Marie Josée Lokongo Bosiko, syndicaliste congolaise : « On n’est jamais mieux défendue que par soi-même »

mercredi 19 septembre 2007 par ITUC CSI

Inventive et offensive. Marie Josée Lokongo Bosiko est vice-présidente de l’Union nationale des travailleurs de la République Démocratique du Congo (UNTC). Elle témoigne des obstacles qui se dressent sur la route des femmes congolaises qui veulent s’affirmer dans le mouvement syndical et sur leurs lieux de travail, et donne ses recettes pour les contourner. Elle confie aussi la façon dont l’UNTC s’y prend pour intéresser les travailleuses de l’informel au syndicalisme et pour lutter contre le sida.


Publié sur le site de la Conférence Internationale des Syndicats, avec son aimable autorisation.
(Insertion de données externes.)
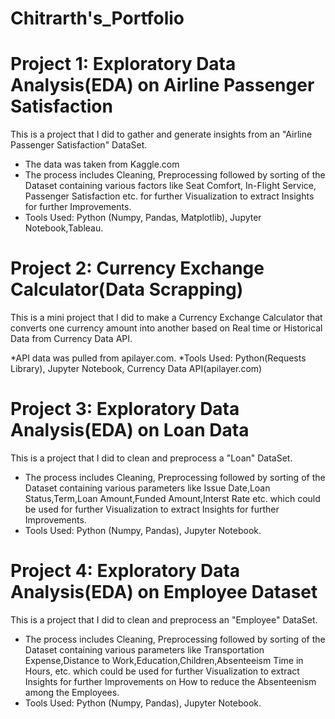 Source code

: # Chitrarth's_Portfolio

# **Project 1: Exploratory Data Analysis(EDA) on Airline Passenger Satisfaction**

This is a project that I did to gather and generate insights from an "Airline Passenger Satisfaction" DataSet.

* The data was taken from Kaggle.com
* The process includes Cleaning, Preprocessing followed by sorting of the Dataset containing various factors like Seat Comfort, In-Flight Service, Passenger Satisfaction etc. for further Visualization to extract Insights for further Improvements.
* Tools Used: Python (Numpy, Pandas, Matplotlib), Jupyter Notebook,Tableau.




# **Project 2: Currency Exchange Calculator(Data Scrapping)**

This is a mini project that I did to make a Currency Exchange Calculator that converts one currency amount into another based on Real time or Historical Data from Currency Data API.

*API data was pulled from apilayer.com.
*Tools Used: Python(Requests Library), Jupyter Notebook, Currency Data API(apilayer.com)




# **Project 3: Exploratory Data Analysis(EDA) on Loan Data**

This is a project that I did to clean and preprocess a "Loan" DataSet.

* The process includes Cleaning, Preprocessing followed by sorting of the Dataset containing various parameters like Issue Date,Loan Status,Term,Loan Amount,Funded Amount,Interst Rate etc. which could be used for further Visualization to extract Insights for further Improvements.
* Tools Used: Python (Numpy, Pandas), Jupyter Notebook.




# **Project 4: Exploratory Data Analysis(EDA) on Employee Dataset**

This is a project that I did to clean and preprocess an "Employee" DataSet.

* The process includes Cleaning, Preprocessing followed by sorting of the Dataset containing various parameters like Transportation Expense,Distance to Work,Education,Children,Absenteeism Time in Hours, etc. which could be used for further Visualization to extract Insights for further Improvements on How to reduce the Absenteenism among the Employees.
* Tools Used: Python (Numpy, Pandas), Jupyter Notebook.
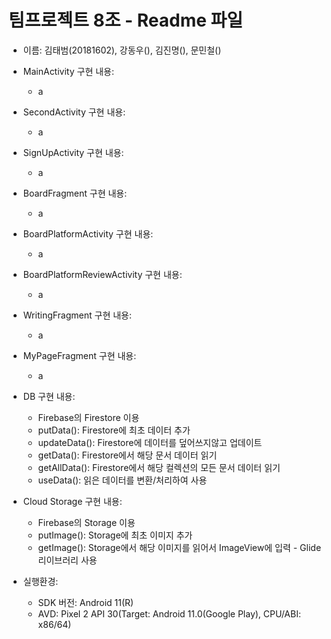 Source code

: # 팀프로젝트 8조 - Readme 파일
- 이름: 김태범(20181602), 강동우(), 김진명(), 문민철()

- MainActivity 구현 내용:
	- a
	
- SecondActivity 구현 내용:
	- a
	
- SignUpActivity 구현 내용:
	- a
	
- BoardFragment 구현 내용:
	- a
	
- BoardPlatformActivity 구현 내용:
	- a
	
- BoardPlatformReviewActivity 구현 내용:
	- a
	
- WritingFragment 구현 내용:
	- a
	
- MyPageFragment 구현 내용:
	- a

- DB 구현 내용:
	- Firebase의 Firestore 이용
	- putData(): Firestore에 최초 데이터 추가
	- updateData(): Firestore에 데이터를 덮어쓰지않고 업데이트
	- getData(): Firestore에서 해당 문서 데이터 읽기
	- getAllData(): Firestore에서 해당 컬렉션의 모든 문서 데이터 읽기
	- useData(): 읽은 데이터를 변환/처리하여 사용
	
- Cloud Storage 구현 내용:
	- Firebase의 Storage 이용
	- putImage(): Storage에 최초 이미지 추가
	- getImage(): Storage에서 해당 이미지를 읽어서 ImageView에 입력 - Glide 리이브러리 사용
	
- 실행환경:
	- SDK 버전: Android 11(R)
	- AVD: Pixel 2 API 30(Target: Android 11.0(Google Play), CPU/ABI: x86/64)
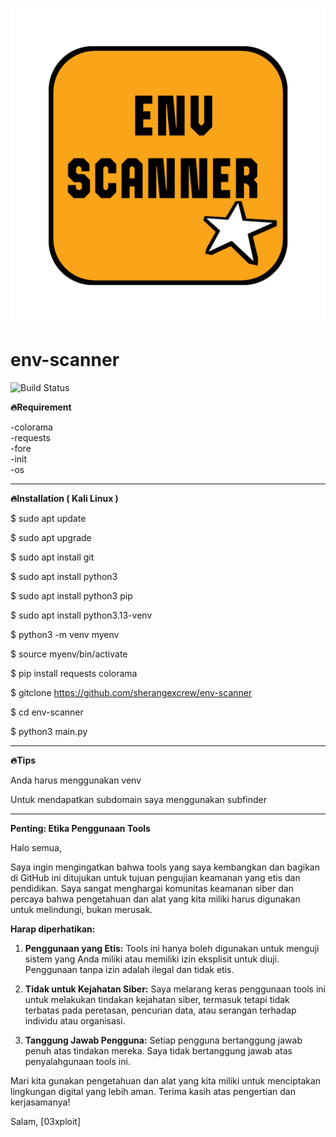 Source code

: ![alt text](https://raw.githubusercontent.com/sherangexcrew/env-scanner/refs/heads/main/screenshot/20250401_213111.png?raw=true)

# env-scanner

![Build Status](https://img.shields.io/badge/build-passing-brightgreen)


**🔥Requirement**

-colorama  
-requests  
-fore  
-init  
-os  
________________________________________
**🔥Installation ( Kali Linux )**

$ sudo apt update

$ sudo apt upgrade

$ sudo apt install git

$ sudo apt install python3

$ sudo apt install python3 pip

$ sudo apt install python3.13-venv

$ python3 -m venv myenv

$ source myenv/bin/activate

$ pip install requests colorama

$ gitclone https://github.com/sherangexcrew/env-scanner

$ cd env-scanner

$ python3 main.py 

________________________________________
**🔥Tips**


Anda harus menggunakan venv

Untuk mendapatkan subdomain saya menggunakan subfinder
_________
**Penting: Etika Penggunaan Tools**

Halo semua,

Saya ingin mengingatkan bahwa tools yang saya kembangkan dan bagikan di GitHub ini ditujukan untuk tujuan pengujian keamanan yang etis dan pendidikan. Saya sangat menghargai komunitas keamanan siber dan percaya bahwa pengetahuan dan alat yang kita miliki harus digunakan untuk melindungi, bukan merusak.

**Harap diperhatikan:**

1. **Penggunaan yang Etis:** Tools ini hanya boleh digunakan untuk menguji sistem yang Anda miliki atau memiliki izin eksplisit untuk diuji. Penggunaan tanpa izin adalah ilegal dan tidak etis.

2. **Tidak untuk Kejahatan Siber:** Saya melarang keras penggunaan tools ini untuk melakukan tindakan kejahatan siber, termasuk tetapi tidak terbatas pada peretasan, pencurian data, atau serangan terhadap individu atau organisasi.

3. **Tanggung Jawab Pengguna:** Setiap pengguna bertanggung jawab penuh atas tindakan mereka. Saya tidak bertanggung jawab atas penyalahgunaan tools ini.

Mari kita gunakan pengetahuan dan alat yang kita miliki untuk menciptakan lingkungan digital yang lebih aman. Terima kasih atas pengertian dan kerjasamanya!

Salam,
[03xploit]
Quels sont les principales difficultés rencontrées par une femme congolaise qui veut être militante syndicale ?
Il y a d’abord le problème de l’acceptation par les hommes. Pour eux, notre place n’est pas au syndicat mais au foyer. J’ai commencé très jeune à militer dans les syndicats, on avait peur des hommes à cette époque. Mais nous devons travailler ensemble pour que la promotion de la femme trouve sa place au sein des syndicats. Chacun doit comprendre qu’un syndicat qui compte beaucoup de travailleuses est un syndicat fort : quand les femmes participent aux activités syndicales, quand elles s’occupent du recrutement des femmes, elles apportent un grand « plus ».
L’accès aux formations syndicales est un problème pour les travailleuses. Beaucoup de ces formations ne sont données qu’aux hommes sans respecter le quota de 30% réservé aux femmes. En outre, la femme mariée doit avoir au préalable l’autorisation de mari lorsqu’il s’agit d’une formation à l’extérieur du pays. C’est le code de la famille de la RDC qui le dit en son article 448. Nous devons apprendre aux femmes à contourner ces problèmes. Il faut s’organiser car si vous rentrez après une réunion syndicale et que votre mari vous dit que vous avez laissé les enfants sans surveillance, il ne voudra plus que vous participiez à la prochaine réunion. On demande donc aux femmes de concilier leurs rôles d’épouse, de mère et de travailleuse. En tant que syndicaliste qui a évolué du bas de l’échelle jusqu’au niveau de vice-présidente, je peux témoigner que c’est possible à condition de bien concilier ces rôles. Nous luttons bien sûr pour faire amender toutes les dispositions qui sont contraires aux droits de la femme.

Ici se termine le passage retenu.